Prova numero uno: la telefonata, anzi le telefonate di Berlusconi alla Questura di Milano nella notte del 27 maggio. Sono trascritte nelle “relazioni di servizio”. E’ provato che chiamò, chiese di lasciare andare Ruby, richiamò per essere certo che Ruby fosse stata rilasciata, nonostante l’accusa di furto e la sua condizione di minorenne. E’ provato sapesse che Ruby era lì perché minorenne, altrimenti non avrebbe suggerito “l’affido” alla Minetti.
Prova numero due: nessuno chiamò diplomatici egiziani e a nessun egiziano fu consegnata la “nipote di Mubarak”. La Questura sapeva che Ruby non era tale e anche Berlusconi lo sapeva altrimenti non sarebbe stato soddisfatto e tranquillo della circostanza, da lui appurata e approvata per cui la “nipote di Mubarak” era stata affidata per un minuto alla Minetti e poi alla brasialiana Michelle/Conceicao, quella con cui nei giorni successivi Ruby litigò fini a far intervenire le volanti della polizia.
Prova numero tre: le visite, le notti di Ruby ad Arcore e le telefonate tra Ruby e Berlusconi. Almeno tredici le prime e una settantina le seconde. Provano una frequentazione assidua e non un incontro casuale ed episodico.

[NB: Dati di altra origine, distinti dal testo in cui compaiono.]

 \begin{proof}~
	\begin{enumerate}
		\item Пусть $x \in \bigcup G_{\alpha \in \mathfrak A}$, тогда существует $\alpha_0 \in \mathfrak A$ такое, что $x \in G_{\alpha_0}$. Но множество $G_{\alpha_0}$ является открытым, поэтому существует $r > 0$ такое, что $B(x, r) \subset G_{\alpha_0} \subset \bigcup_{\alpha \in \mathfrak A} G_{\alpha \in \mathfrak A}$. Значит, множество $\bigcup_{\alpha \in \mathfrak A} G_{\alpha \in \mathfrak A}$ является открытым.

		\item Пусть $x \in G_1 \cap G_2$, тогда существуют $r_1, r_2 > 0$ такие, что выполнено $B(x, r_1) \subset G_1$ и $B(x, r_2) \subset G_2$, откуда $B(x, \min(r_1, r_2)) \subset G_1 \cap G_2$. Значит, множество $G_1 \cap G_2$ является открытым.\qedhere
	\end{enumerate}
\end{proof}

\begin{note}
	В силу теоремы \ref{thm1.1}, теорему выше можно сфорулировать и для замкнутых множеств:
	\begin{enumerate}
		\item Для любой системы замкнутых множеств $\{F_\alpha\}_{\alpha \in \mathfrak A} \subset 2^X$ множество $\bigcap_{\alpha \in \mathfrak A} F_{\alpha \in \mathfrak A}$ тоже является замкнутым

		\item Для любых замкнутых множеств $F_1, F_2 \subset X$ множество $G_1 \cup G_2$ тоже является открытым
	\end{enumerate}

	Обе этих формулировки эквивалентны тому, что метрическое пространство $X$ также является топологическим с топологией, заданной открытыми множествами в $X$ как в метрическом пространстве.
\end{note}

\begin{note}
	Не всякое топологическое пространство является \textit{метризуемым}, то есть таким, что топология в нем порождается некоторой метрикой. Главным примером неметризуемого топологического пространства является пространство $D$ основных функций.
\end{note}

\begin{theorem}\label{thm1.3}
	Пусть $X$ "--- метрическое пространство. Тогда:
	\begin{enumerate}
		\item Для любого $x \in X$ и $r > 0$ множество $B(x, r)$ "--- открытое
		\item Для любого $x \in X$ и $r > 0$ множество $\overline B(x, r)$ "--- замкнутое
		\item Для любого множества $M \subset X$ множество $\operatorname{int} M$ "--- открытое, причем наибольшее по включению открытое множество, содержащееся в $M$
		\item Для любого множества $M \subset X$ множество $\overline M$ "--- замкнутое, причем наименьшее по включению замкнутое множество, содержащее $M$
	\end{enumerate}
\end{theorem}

Prova numero quattro: i contanti, le banconote da 500 euro trovate a Ruby in una perquisizione, le banconote, quelle e per quell’importo versato da Giuseppe Spinelli, ragioniere di Berlusconi, alla ragazza marocchina.

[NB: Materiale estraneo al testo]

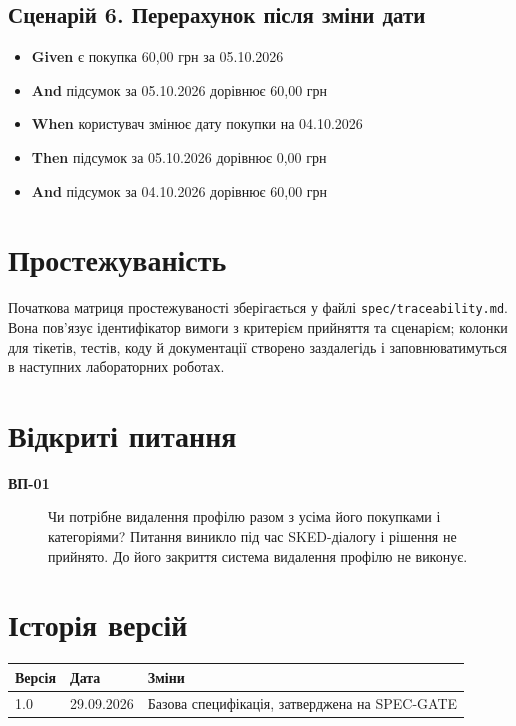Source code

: \documentclass[12pt,a4paper]{article}
\newcommand{\req}[2]{\item[\textbf{#1}] #2}
\begin{document}
\subsection*{Сценарій 6. Перерахунок після зміни дати}
\begin{itemize}
  \item \textbf{Given} є покупка 60,00 грн за 05.10.2026
  \item \textbf{And} підсумок за 05.10.2026 дорівнює 60,00 грн
  \item \textbf{When} користувач змінює дату покупки на 04.10.2026
  \item \textbf{Then} підсумок за 05.10.2026 дорівнює 0,00 грн
  \item \textbf{And} підсумок за 04.10.2026 дорівнює 60,00 грн
\end{itemize}

\section{Простежуваність}
Початкова матриця простежуваності зберігається у файлі \texttt{spec/traceability.md}.
Вона пов'язує ідентифікатор вимоги з критерієм прийняття та сценарієм; колонки для тікетів,
тестів, коду й документації створено заздалегідь і заповнюватимуться в наступних лабораторних роботах.

\section{Відкриті питання}
\begin{description}
\req{ВП-01}{Чи потрібне видалення профілю разом з усіма його покупками і категоріями? Питання виникло під час SKED-діалогу і рішення не прийнято. До його закриття система видалення профілю не виконує.}
\end{description}

\section{Історія версій}
\begin{tabular}{@{}lll@{}}
\toprule
Версія & Дата & Зміни \\
\midrule
1.0 & 29.09.2026 & Базова специфікація, затверджена на SPEC-GATE \\
\bottomrule
\end{tabular}
\end{document}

Prova numero cinque: i bonifici bancari alle ragazze di Via Olgettina. Partono dal conto bancario gestito da Spinelli e corrispondono alla presenza delle beneficiarie alla “serate eleganti” di Arcore.

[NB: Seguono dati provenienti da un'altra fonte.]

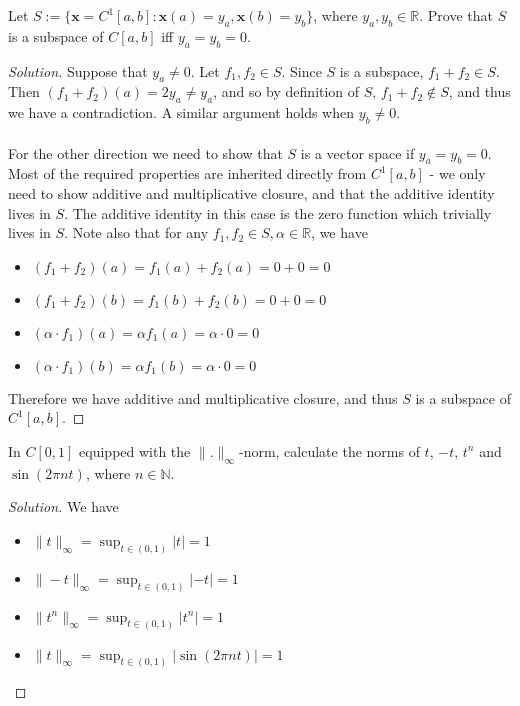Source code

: \documentclass[10pt]{article}
\newenvironment{problem}[2][Problem]{\begin{trivlist}
		\item[\hskip \labelsep {\bfseries #1}\hskip \labelsep {\bfseries #2.}]}{\end{trivlist}}
\begin{document}
	\begin{problem}{1.3}
		Let $S := \{\textbf{x} = C^1[a,b] : \textbf{x}(a) = y_a, \textbf{x}(b)= y_b\}$, where $y_a,y_b\in\mathbb{R}$.
		Prove that $S$ is a subspace of $C[a,b]$ iff $y_a=y_b=0$.
	\end{problem}
	
	\begin{proof}[Solution]
		Suppose that $y_a\neq 0$. Let $f_1,f_2\in S$. Since $S$ is a subspace, $f_1+f_2\in S$. Then $(f_1+f_2)(a)=2y_a\neq y_a$, and so by definition of $S$, $f_1+f_2\notin S$, and thus we have a contradiction. A similar argument holds when $y_b\neq 0$.
		\\\\
		For the other direction we need to show that $S$ is a vector space if $y_a=y_b=0$. Most of the required properties are inherited directly from $C^1[a,b]$ - we only need to show additive and multiplicative closure, and that the additive identity lives in $S$. The additive identity in this case is the zero function which trivially lives in $S$. Note also that for any $f_1,f_2\in S,\alpha\in\mathbb{R}$, we have
		\begin{itemize}
			\item $(f_1+f_2)(a)=f_1(a)+f_2(a) = 0+0 = 0$
			\item $(f_1+f_2)(b)=f_1(b)+f_2(b) = 0+0 = 0$
			\item $(\alpha\cdot f_1)(a)=\alpha f_1(a)=\alpha\cdot 0=0$
			\item $(\alpha\cdot f_1)(b)=\alpha f_1(b)=\alpha\cdot 0=0$
		\end{itemize}
		Therefore we have additive and multiplicative closure, and thus $S$ is a subspace of $C^1[a,b]$.
	\end{proof}

	\begin{problem}{1.4}
		In $C[0,1]$ equipped with the $\|.\|_\infty$-norm, calculate the norms of $t$,
	$-t$, $t^n$ and $\sin(2\pi nt)$, where $n\in\mathbb{N}$.
	\end{problem}
	
	\begin{proof}[Solution]
		We have
		\begin{itemize}
			\item $\|t\|_\infty=\sup_{t\in(0,1)}|t|=1$
			\item $\|-t\|_\infty=\sup_{t\in(0,1)}|-t|=1$
			\item $\|t^n\|_\infty=\sup_{t\in(0,1)}|t^n|=1$
			\item $\|t\|_\infty=\sup_{t\in(0,1)}|\sin(2\pi nt)|=1$
		\end{itemize}

	\end{proof}
\end{document}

Poi ci sono le intercettazioni, le tre testimonianze di accusa, quelle della difesa… ma dimentichiamo intercettazioni e testimonianze. Avranno il loro peso nella loro sede, il processo. Però appuntiamoci le prove, prima che spariscano nella memoria e nel “rito lunghissimo” cui governo e Parlamento sottoporranno il processo.